Each morning, I gaze wistfully at my linen museum. The collection mainly consists of skirts mid-calf in length and cut on the bias, in prints that belong somewhere between the Festival of Britain and La Dolce Vita. Most are vintage Hobbs, which no longer makes linen skirts this length, which is a shame because they’re comfortable and flattering. I could also add that they’re made to last, but I’m not sure. Their pristine condition reflects their limited exposure to sunlight.

Like many clothes that take up space in crowded cupboards, my linen skirts-and linen jackets, dresses, waistcoats, blouses-are part fantasy, part memory. The memory is of summer days, sandals, hoop earrings, Mexican blouses, thin cotton T-shirts, Ma Griffe, poste restante, an annual pedicure, pêches blanches.

 The fantasy: that those days will return.

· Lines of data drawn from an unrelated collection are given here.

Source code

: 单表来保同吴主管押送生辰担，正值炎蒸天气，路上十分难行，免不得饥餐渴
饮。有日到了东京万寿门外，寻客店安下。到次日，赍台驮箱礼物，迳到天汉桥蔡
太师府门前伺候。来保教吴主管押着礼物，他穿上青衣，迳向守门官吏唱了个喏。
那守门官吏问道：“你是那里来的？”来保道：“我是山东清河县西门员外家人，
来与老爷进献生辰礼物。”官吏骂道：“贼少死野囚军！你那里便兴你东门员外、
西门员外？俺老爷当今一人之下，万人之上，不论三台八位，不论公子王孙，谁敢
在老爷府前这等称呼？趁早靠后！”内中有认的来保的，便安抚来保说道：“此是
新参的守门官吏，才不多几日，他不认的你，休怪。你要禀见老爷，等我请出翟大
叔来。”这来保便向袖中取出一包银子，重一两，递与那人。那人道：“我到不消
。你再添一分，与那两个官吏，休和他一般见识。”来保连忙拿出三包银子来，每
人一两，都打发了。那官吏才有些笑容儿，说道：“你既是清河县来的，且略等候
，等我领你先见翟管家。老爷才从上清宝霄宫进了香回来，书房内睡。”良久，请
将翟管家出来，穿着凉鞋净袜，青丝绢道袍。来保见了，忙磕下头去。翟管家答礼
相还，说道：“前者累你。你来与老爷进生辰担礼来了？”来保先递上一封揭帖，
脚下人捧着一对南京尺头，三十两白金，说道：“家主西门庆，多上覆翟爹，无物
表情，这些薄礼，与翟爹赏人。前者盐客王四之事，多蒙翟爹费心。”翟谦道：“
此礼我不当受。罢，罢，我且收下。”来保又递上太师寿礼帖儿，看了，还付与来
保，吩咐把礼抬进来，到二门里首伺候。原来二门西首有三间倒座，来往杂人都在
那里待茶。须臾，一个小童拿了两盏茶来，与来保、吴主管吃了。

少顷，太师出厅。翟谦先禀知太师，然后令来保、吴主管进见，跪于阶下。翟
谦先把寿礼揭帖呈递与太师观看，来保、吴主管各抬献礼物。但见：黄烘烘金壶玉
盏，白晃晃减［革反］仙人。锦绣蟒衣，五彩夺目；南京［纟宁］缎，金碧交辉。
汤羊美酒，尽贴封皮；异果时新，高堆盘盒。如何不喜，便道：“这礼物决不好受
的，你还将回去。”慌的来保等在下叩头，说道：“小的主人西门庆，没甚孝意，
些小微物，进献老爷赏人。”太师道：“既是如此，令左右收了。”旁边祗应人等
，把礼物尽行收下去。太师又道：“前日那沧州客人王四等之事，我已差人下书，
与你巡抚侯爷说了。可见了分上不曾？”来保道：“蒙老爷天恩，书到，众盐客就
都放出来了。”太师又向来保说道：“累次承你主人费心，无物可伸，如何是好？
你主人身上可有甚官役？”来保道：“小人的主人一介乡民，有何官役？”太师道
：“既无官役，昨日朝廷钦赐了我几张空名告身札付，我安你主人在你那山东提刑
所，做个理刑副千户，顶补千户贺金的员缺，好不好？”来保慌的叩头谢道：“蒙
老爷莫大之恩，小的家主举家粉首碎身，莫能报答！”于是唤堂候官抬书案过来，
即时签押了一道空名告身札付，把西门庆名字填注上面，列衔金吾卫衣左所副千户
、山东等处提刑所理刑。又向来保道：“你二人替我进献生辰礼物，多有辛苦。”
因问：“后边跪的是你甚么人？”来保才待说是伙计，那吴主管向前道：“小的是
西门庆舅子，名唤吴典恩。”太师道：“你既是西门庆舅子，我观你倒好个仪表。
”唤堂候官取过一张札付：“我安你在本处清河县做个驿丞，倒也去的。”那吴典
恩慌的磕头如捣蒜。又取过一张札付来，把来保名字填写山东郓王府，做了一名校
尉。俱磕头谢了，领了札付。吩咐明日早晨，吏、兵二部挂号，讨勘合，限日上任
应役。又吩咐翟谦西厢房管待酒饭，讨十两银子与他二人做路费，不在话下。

With dreamy optimism, each spring, I remove the skirts from the oak chest where they spend nine months of the year. I actually enjoy ironing each piece, a ceremony during which I think of vaporous lan-gours, sun, white wine, olives and Adirondack chairs with flat arms wide enough to hold wine glasses, coffee cups and books. These are not Italian fantasies or hazy dreams of the South of France or California.

I remember warm evenings in Aldeburgh, summer days in Cornwall, mornings at Wyken with dog and Stanley thermos of coffee, sitting in the canoe, paddling to the centre of Lake Bofus, squinting at the silver field where the sun bounces off the water. I’m pretty sure I remember summers when my son went barefoot for three months, his feet becoming so tough that he could run on the gravel paths as casually as a zealot walking on hot coals.

Although the gurus of clearing clutter advise you to get rid of any clothes you haven’t worn for two years, I can’t part with my linen souvenirs of summer. In part, this is because I haven’t got my money’s worth out of them, but to clear the cupboard would be to surrender hope, to admit that all the English summers of my life will be spent in the arc of a mistral, under a steel-grey sky, with a soundtrack of rain, rain, rain. We have been warned that the cool, wet weather is the result of the Arctic ice melting. Like a butterfly flapping its wings in Venezuela, it’s having a catastrophic effect on our English summers.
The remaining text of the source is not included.